Try it:
Count how many lines below include the word "localGVTFlag". Answer with a number only.

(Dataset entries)
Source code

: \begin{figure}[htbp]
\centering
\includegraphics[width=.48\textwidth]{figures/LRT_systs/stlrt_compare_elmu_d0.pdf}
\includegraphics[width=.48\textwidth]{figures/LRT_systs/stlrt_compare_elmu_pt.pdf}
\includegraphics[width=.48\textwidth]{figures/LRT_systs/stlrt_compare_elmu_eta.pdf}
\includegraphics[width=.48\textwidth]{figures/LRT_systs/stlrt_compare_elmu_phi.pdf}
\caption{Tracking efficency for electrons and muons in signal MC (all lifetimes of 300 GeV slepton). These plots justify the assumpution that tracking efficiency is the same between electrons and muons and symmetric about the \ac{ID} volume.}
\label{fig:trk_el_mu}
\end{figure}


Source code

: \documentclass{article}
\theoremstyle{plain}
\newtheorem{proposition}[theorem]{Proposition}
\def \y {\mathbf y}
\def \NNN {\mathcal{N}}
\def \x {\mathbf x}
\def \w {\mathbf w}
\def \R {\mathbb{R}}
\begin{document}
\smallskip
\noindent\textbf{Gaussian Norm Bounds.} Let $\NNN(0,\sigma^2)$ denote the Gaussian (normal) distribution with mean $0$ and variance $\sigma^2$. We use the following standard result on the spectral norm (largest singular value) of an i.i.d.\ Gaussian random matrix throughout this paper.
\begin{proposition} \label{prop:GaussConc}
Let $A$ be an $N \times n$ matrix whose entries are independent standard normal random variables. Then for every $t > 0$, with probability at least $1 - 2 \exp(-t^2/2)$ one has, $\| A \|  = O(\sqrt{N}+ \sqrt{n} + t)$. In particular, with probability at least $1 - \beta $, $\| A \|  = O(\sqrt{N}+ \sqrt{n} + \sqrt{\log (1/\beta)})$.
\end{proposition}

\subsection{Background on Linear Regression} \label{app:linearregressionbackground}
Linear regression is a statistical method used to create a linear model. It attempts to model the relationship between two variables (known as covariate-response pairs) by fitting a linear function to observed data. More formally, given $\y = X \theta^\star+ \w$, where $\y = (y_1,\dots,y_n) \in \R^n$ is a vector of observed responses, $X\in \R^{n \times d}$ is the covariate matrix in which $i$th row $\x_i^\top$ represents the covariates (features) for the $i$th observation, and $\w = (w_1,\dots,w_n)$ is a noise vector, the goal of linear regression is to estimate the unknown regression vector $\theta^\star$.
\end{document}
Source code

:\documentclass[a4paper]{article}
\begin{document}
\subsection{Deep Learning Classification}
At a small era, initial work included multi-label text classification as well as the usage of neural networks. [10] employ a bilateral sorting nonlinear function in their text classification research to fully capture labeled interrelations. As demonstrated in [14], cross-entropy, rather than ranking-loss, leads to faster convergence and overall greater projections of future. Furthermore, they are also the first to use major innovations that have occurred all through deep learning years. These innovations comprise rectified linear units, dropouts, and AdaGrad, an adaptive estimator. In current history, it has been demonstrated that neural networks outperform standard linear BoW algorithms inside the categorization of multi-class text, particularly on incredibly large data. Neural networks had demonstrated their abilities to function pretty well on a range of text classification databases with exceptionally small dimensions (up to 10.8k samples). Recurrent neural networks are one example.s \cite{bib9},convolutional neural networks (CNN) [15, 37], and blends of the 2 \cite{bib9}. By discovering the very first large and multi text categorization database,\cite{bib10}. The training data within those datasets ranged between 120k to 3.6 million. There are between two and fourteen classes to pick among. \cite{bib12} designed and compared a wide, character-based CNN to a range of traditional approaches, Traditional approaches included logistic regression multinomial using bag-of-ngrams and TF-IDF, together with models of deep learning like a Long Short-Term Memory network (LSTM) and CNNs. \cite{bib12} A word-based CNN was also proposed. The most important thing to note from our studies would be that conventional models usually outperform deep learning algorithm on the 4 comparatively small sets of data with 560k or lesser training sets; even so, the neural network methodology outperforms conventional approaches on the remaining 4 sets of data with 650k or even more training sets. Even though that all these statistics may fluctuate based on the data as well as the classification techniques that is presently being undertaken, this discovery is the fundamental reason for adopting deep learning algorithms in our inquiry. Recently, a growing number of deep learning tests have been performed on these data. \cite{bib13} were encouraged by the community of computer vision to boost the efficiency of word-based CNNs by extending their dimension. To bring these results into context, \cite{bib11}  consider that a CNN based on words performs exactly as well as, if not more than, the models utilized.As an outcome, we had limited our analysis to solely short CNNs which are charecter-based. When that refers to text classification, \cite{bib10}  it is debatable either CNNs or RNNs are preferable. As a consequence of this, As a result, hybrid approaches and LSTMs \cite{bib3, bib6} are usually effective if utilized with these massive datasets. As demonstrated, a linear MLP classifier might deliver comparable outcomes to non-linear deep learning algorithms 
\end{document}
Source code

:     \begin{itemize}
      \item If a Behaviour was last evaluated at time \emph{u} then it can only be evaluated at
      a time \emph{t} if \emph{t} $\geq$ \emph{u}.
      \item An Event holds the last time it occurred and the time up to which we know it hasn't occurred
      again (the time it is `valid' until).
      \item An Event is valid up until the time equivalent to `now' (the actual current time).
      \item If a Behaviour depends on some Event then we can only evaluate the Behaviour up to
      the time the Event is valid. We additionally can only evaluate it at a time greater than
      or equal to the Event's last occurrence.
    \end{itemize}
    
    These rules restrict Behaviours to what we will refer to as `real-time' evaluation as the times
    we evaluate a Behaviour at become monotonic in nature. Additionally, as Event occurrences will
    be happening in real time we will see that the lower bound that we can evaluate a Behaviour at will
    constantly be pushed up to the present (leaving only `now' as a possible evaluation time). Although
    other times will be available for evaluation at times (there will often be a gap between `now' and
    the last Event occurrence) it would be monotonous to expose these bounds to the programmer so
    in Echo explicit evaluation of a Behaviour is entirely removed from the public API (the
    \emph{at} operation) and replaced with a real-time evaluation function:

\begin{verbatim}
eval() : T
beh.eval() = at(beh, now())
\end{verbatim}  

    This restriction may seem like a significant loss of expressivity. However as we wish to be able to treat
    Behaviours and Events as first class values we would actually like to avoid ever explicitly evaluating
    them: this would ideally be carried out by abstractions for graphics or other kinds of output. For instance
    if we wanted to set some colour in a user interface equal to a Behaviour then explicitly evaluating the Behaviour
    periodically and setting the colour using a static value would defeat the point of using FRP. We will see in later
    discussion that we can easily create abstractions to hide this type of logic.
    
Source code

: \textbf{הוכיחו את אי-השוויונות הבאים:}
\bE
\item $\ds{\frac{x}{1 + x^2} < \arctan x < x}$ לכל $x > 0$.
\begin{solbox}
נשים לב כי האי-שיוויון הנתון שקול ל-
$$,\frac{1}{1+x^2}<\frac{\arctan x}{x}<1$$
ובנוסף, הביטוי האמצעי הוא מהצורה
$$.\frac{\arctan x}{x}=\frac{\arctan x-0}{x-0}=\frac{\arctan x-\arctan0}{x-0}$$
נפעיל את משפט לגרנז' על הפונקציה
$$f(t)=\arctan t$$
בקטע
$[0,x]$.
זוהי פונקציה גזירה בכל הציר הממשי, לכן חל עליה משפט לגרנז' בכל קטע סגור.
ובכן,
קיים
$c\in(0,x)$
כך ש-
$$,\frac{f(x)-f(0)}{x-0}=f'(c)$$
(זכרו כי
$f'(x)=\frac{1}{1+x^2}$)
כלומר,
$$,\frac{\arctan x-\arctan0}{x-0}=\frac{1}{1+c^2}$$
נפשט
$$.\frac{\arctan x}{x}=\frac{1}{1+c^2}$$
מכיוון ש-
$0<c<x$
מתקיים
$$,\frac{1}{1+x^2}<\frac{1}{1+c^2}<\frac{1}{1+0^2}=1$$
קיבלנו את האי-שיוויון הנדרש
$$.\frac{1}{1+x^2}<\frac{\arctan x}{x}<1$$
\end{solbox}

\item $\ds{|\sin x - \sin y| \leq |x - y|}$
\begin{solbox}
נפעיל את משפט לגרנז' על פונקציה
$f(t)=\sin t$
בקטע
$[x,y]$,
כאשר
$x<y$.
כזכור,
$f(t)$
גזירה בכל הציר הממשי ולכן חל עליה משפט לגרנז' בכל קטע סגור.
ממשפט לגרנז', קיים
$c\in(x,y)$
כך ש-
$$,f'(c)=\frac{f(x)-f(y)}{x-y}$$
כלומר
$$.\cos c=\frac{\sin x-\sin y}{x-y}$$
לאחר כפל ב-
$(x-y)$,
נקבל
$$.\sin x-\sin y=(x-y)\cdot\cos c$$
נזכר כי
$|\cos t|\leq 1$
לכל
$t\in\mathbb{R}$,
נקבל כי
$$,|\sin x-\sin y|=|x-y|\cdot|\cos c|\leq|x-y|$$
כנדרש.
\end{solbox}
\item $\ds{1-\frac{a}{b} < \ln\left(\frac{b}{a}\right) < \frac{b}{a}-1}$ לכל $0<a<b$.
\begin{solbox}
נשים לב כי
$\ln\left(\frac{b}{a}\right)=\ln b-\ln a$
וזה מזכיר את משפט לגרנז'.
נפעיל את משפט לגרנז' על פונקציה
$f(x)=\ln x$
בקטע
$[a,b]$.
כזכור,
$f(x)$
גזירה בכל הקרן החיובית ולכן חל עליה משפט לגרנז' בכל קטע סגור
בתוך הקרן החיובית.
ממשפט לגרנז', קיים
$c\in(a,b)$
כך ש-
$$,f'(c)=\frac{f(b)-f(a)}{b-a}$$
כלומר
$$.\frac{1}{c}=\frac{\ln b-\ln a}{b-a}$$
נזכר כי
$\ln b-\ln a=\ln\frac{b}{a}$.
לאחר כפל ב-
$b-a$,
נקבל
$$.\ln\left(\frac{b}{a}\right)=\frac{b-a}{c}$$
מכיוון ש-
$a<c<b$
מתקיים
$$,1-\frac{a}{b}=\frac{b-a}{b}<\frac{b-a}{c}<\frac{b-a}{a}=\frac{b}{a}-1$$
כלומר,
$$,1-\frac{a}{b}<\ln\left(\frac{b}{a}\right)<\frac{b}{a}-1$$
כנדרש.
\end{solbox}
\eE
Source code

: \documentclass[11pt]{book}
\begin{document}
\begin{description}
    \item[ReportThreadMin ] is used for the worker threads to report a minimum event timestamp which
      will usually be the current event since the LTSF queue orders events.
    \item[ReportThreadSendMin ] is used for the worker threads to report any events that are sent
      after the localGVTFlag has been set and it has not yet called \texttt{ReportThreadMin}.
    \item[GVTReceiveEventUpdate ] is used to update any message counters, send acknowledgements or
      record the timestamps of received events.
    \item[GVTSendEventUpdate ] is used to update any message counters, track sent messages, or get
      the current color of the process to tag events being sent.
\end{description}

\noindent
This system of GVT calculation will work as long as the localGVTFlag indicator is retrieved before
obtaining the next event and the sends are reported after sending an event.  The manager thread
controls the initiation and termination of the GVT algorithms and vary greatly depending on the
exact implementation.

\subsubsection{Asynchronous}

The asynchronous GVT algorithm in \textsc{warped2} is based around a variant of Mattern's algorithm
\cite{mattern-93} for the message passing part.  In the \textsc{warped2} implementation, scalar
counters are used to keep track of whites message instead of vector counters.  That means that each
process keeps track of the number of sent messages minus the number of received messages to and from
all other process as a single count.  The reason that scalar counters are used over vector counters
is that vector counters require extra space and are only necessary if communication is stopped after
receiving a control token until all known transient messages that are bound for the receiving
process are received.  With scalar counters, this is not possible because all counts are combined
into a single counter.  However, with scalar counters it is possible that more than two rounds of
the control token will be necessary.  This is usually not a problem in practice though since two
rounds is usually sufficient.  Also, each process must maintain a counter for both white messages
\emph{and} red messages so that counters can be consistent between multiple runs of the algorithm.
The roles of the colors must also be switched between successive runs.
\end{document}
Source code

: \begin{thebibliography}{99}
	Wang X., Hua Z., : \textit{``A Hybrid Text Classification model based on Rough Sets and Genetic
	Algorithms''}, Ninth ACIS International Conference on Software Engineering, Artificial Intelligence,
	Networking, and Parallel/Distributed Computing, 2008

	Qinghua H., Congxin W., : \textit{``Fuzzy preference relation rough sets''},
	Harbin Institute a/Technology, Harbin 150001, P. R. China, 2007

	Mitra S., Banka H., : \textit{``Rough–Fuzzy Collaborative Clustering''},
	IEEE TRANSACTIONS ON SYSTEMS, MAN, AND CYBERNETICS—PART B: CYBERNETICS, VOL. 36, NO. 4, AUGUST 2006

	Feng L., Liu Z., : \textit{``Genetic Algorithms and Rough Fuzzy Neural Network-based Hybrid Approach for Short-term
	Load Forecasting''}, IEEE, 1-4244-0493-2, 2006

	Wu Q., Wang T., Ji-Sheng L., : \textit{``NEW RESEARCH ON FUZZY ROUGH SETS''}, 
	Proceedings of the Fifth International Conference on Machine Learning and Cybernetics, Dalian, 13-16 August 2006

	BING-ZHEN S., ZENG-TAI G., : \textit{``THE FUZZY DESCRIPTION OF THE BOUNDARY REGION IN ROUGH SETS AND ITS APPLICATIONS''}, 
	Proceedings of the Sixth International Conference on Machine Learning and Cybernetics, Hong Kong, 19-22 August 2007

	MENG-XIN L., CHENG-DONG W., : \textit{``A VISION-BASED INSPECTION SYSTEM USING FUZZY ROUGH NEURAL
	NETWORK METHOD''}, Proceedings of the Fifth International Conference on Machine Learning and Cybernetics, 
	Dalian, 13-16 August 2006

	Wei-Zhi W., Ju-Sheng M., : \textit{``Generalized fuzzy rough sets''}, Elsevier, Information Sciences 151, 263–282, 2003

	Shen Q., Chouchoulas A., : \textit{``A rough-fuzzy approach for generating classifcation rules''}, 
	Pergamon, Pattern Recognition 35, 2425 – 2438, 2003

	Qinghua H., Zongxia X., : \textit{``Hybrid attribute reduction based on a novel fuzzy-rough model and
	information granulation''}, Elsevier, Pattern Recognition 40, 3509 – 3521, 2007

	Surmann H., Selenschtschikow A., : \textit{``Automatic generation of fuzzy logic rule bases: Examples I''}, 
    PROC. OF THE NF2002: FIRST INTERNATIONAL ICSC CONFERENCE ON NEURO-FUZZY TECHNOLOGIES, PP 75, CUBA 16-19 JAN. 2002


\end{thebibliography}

Output for this exercise:
2